Nach Band 1 und 2, die sich mit der grundlegenden Problematik der Pflege- und Adoptivkinder und der Anstrengungsverweigerung beschäftigen, wird im vorliegenden Buch die spezielle Pädagogik für aggressive, regelverletzende und grenzüberschreitende Pflege- und Adoptivkinder beschrieben.
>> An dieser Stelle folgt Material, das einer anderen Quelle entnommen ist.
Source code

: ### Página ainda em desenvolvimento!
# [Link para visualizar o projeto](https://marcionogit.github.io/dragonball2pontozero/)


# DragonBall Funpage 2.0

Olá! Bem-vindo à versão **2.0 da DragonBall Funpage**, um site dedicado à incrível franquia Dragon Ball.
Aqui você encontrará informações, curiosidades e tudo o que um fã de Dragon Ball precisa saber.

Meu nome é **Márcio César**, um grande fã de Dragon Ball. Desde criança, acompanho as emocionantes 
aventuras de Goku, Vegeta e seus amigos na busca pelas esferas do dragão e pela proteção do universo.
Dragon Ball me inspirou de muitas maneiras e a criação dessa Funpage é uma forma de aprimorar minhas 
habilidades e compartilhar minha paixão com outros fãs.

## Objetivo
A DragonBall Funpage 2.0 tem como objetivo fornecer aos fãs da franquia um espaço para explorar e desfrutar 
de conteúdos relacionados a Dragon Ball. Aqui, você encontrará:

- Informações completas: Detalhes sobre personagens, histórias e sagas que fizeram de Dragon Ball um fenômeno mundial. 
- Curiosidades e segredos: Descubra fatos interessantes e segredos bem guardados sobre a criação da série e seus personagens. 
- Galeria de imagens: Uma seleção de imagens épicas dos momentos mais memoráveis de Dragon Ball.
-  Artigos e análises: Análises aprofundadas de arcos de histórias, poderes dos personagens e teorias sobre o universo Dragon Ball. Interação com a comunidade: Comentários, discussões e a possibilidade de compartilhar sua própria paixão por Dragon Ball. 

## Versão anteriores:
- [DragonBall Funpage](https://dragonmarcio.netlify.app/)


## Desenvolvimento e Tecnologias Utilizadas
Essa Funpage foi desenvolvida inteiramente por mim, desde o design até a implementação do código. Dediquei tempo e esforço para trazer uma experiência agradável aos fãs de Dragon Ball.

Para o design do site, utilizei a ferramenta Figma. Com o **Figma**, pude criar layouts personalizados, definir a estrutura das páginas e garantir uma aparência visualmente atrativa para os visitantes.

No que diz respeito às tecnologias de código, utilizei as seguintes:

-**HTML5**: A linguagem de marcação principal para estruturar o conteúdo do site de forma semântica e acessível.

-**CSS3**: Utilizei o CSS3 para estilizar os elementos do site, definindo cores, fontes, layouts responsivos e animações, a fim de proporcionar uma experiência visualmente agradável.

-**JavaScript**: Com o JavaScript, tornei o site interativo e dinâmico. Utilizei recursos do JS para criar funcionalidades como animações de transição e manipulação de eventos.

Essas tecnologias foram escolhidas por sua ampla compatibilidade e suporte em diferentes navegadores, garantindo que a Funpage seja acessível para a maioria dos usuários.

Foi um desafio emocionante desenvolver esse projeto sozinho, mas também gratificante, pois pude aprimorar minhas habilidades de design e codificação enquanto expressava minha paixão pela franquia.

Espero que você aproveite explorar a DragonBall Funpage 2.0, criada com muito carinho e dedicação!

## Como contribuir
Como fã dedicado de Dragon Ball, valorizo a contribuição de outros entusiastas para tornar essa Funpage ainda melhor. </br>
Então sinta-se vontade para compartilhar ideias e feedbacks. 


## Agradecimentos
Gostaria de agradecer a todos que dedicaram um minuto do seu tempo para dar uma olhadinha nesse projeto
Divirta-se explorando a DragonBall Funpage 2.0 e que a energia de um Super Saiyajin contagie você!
Gerade diese aggressiven Verhaltensweisen als Folgen der Frühtraumatisierung wirken nach aussen extrem schwerwiegend und können so manchen Erwachsenen in völlig aussichtslos erscheinende Situationen bringen.Dabei können diese Probleme im Vergleich zu den anderen Schwierigkeiten am schnellsten und am leichtesten durch die Pflege- und Adoptiveltern verändert werden. Was nun Pflege- und Adoptiveltern, aber auch andere unterstützende Menschen tun können, um dieses Verhalten zu ändern, erfahren Sie im Buch.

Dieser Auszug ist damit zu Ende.